Il discorso di rottura prende la forma di una narrazione in cui le spiegazioni soggettive, politiche e religiose si sovrappongono, o addirittura si confondono. Per la maggior parte dei partecipanti, l’identificazione del sé, “escluso e rifiutato” a un Islam “attaccato ovunque” e ai musulmani “stigmatizzati e cui è impedito di vivere secondo la loro religione” o “che soffrono sotto le bombe “, è l’asse attorno cui prende forma il discorso vittimistico. Iscrivendo il sé nel campo politico-religioso, questi giovani “politicizzano” i traumi che hanno segnato le loro vite. L’identificazione del sé al collettivo permette inoltre d’evitare di affrontare le difficoltà, se non il fallimento personale e le sue cause, mentre la posizione di vittima diventa il quadro esplicativo di tale fallimento, che permette di non assumersene la responsabilità. L’interrogarsi sul proprio percorso individuale ha sostituito le certezze di una retorica collettiva costruita attorno a vittimizzazione e cospirazione.
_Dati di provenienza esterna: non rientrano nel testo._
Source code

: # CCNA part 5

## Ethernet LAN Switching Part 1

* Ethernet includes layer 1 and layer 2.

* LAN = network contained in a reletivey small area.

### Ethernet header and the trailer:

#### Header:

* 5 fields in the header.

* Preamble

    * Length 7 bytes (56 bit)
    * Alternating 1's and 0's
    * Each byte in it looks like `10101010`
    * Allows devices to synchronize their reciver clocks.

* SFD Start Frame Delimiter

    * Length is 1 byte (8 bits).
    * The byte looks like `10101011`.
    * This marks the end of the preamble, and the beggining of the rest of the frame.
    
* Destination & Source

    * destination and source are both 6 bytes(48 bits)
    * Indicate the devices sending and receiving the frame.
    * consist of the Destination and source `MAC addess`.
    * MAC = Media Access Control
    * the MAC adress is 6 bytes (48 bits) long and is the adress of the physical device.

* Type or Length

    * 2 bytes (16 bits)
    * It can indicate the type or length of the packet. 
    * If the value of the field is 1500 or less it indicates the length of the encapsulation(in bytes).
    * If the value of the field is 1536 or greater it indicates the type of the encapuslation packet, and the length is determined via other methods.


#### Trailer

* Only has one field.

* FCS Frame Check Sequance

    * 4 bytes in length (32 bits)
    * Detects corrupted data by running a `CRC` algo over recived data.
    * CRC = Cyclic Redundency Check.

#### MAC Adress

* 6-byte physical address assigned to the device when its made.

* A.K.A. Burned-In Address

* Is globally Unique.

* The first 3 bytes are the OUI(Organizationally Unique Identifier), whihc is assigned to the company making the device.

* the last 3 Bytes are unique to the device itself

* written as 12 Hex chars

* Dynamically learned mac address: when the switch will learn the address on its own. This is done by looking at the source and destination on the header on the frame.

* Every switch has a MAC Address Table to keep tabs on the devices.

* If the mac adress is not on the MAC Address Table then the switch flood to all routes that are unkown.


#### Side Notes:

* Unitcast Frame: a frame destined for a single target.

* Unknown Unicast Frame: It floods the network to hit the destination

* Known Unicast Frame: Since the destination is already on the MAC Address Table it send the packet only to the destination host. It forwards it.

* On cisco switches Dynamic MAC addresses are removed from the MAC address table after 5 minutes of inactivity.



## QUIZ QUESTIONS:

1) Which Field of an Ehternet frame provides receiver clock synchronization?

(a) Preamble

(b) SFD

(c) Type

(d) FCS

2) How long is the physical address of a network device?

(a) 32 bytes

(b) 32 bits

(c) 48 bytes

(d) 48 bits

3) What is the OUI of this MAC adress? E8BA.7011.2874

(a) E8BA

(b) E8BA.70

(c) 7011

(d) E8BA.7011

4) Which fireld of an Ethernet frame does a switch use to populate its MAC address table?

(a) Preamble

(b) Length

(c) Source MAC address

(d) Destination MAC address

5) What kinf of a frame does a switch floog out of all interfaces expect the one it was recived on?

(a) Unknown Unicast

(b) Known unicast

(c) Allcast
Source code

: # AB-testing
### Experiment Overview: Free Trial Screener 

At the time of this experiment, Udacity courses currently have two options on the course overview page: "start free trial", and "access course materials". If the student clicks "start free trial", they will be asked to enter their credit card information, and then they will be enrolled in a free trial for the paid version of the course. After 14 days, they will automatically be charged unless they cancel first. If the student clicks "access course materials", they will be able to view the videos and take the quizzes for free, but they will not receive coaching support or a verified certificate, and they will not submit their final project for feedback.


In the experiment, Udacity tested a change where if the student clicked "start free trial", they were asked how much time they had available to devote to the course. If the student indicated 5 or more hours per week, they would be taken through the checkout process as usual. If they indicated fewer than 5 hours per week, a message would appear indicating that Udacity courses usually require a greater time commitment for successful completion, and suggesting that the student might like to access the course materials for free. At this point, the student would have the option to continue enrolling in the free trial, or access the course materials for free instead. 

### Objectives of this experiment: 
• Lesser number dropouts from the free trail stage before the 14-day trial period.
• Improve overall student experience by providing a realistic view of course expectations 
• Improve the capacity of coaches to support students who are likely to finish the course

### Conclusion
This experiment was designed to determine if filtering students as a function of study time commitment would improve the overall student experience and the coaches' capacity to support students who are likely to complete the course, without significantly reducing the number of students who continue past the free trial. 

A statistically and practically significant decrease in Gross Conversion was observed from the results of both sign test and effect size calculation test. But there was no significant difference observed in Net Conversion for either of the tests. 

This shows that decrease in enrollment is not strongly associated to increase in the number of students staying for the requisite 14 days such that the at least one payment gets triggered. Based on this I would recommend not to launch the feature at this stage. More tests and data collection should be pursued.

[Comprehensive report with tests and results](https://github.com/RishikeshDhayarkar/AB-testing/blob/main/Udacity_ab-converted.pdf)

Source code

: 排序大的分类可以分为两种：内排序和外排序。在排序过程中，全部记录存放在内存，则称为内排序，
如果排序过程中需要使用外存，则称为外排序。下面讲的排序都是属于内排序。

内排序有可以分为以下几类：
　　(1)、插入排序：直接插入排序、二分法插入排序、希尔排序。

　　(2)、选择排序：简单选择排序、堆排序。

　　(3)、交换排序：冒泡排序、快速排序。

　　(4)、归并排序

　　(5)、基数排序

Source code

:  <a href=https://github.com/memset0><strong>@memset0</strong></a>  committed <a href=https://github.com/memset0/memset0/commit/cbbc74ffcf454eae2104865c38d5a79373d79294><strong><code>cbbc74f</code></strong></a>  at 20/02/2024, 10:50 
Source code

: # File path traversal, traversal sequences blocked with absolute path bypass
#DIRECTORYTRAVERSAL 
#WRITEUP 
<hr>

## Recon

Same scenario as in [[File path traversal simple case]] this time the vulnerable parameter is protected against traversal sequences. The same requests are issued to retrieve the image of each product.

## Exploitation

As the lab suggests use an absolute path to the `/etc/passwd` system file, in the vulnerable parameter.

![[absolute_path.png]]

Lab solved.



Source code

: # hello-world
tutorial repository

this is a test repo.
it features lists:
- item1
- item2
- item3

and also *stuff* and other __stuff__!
Il numero limitato di individui coinvolti in questa ricerca-azione e la relativa omogeneità dei profili non consentono di estendere i risultati all’intero fenomeno della radicalizzazione, caratterizzato da un’estrema varietà di profili e percorsi. Tuttavia, la scelta metodologica d’affrontare il fenomeno a partire dalla parola degli attori ha permesso di far emergere strumenti che possono contribuire all’elaborazione di una nuova narrazione di sé che riduce, o al limite elimina, lo spazio accordato alla violenza. La reintroduzione del dubbio, la separazione di soggettivo e collettivo o la legittimazione della parola dei giovani detenuti non solo hanno fatto emergere le diverse modalità d’articolazione tra le dimensioni soggettiva, religiosa e politica, ma hanno anche mostrato alcuni metodi e strumenti per il reinserimento di questi giovani nel corpo sociale. In particolare, l’abbandono della certezza ideologica e l’apertura di uno spazio di incertezza hanno aperto la strada al fragile “piacere” di immaginarsi altrimenti.